::: TASK INPUT

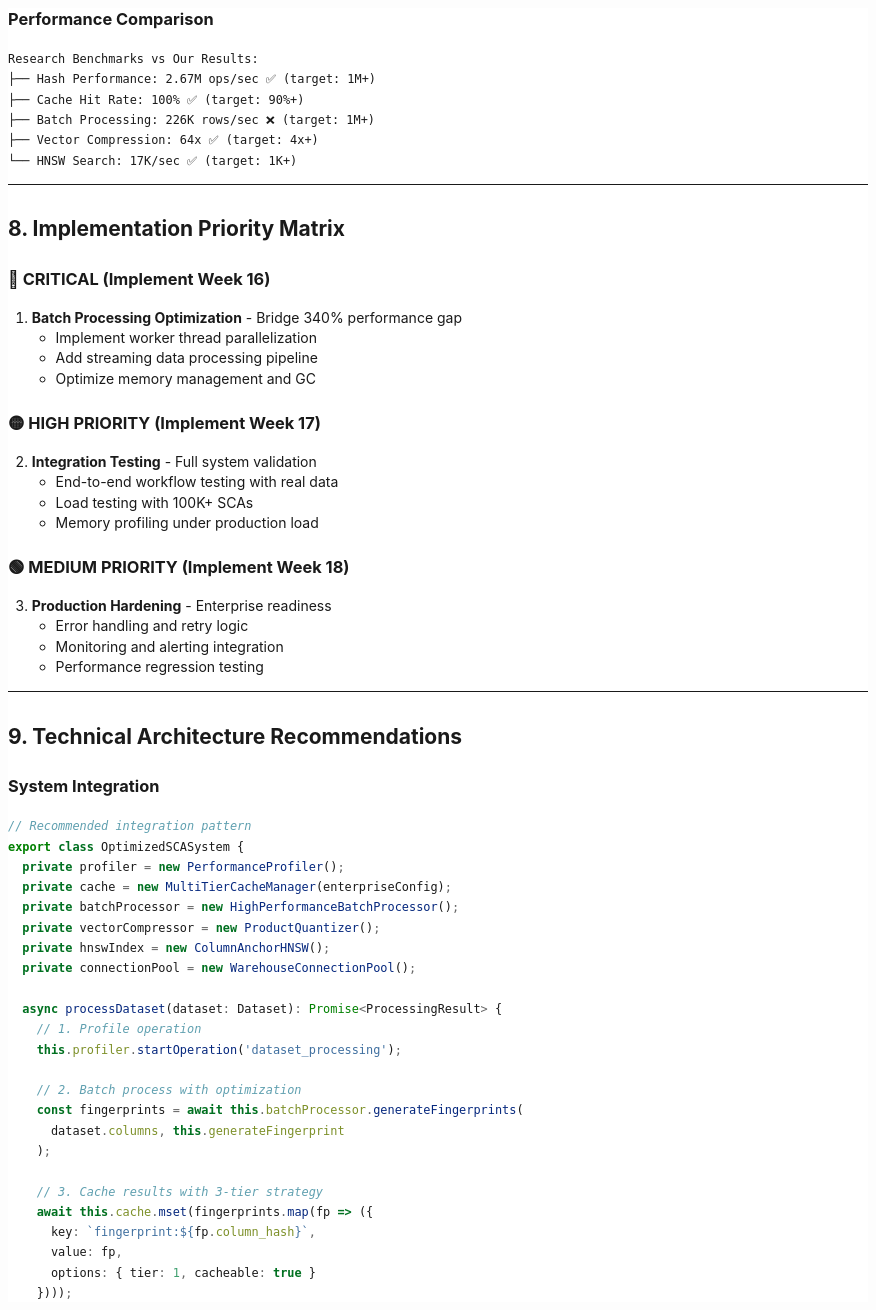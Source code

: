 ### Performance Comparison
```
Research Benchmarks vs Our Results:
├── Hash Performance: 2.67M ops/sec ✅ (target: 1M+)
├── Cache Hit Rate: 100% ✅ (target: 90%+)
├── Batch Processing: 226K rows/sec ❌ (target: 1M+)
├── Vector Compression: 64x ✅ (target: 4x+)
└── HNSW Search: 17K/sec ✅ (target: 1K+)
```

---

## 8. Implementation Priority Matrix

### 🔴 **CRITICAL** (Implement Week 16)
1. **Batch Processing Optimization** - Bridge 340% performance gap
   - Implement worker thread parallelization
   - Add streaming data processing pipeline
   - Optimize memory management and GC

### 🟡 **HIGH PRIORITY** (Implement Week 17)
2. **Integration Testing** - Full system validation
   - End-to-end workflow testing with real data
   - Load testing with 100K+ SCAs
   - Memory profiling under production load

### 🟢 **MEDIUM PRIORITY** (Implement Week 18)
3. **Production Hardening** - Enterprise readiness
   - Error handling and retry logic
   - Monitoring and alerting integration
   - Performance regression testing

---

## 9. Technical Architecture Recommendations

### System Integration
```typescript
// Recommended integration pattern
export class OptimizedSCASystem {
  private profiler = new PerformanceProfiler();
  private cache = new MultiTierCacheManager(enterpriseConfig);
  private batchProcessor = new HighPerformanceBatchProcessor();
  private vectorCompressor = new ProductQuantizer();
  private hnswIndex = new ColumnAnchorHNSW();
  private connectionPool = new WarehouseConnectionPool();

  async processDataset(dataset: Dataset): Promise<ProcessingResult> {
    // 1. Profile operation
    this.profiler.startOperation('dataset_processing');

    // 2. Batch process with optimization
    const fingerprints = await this.batchProcessor.generateFingerprints(
      dataset.columns, this.generateFingerprint
    );

    // 3. Cache results with 3-tier strategy
    await this.cache.mset(fingerprints.map(fp => ({
      key: `fingerprint:${fp.column_hash}`,
      value: fp,
      options: { tier: 1, cacheable: true }
    })));
```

::::::

▶ **REQUIRED WORK**
Pictures are to be left out while the lines from the beginning of the records through the line with "### 🟡 **HIGH PRIORITY** (Implement Week 17)" are copied word for word.

▶ **EXERCISE ANSWER**
Source code

: ### Performance Comparison
```
Research Benchmarks vs Our Results:
├── Hash Performance: 2.67M ops/sec ✅ (target: 1M+)
├── Cache Hit Rate: 100% ✅ (target: 90%+)
├── Batch Processing: 226K rows/sec ❌ (target: 1M+)
├── Vector Compression: 64x ✅ (target: 4x+)
└── HNSW Search: 17K/sec ✅ (target: 1K+)
```

---

## 8. Implementation Priority Matrix

### 🔴 **CRITICAL** (Implement Week 16)
1. **Batch Processing Optimization** - Bridge 340% performance gap
   - Implement worker thread parallelization
   - Add streaming data processing pipeline
   - Optimize memory management and GC

### 🟡 **HIGH PRIORITY** (Implement Week 17)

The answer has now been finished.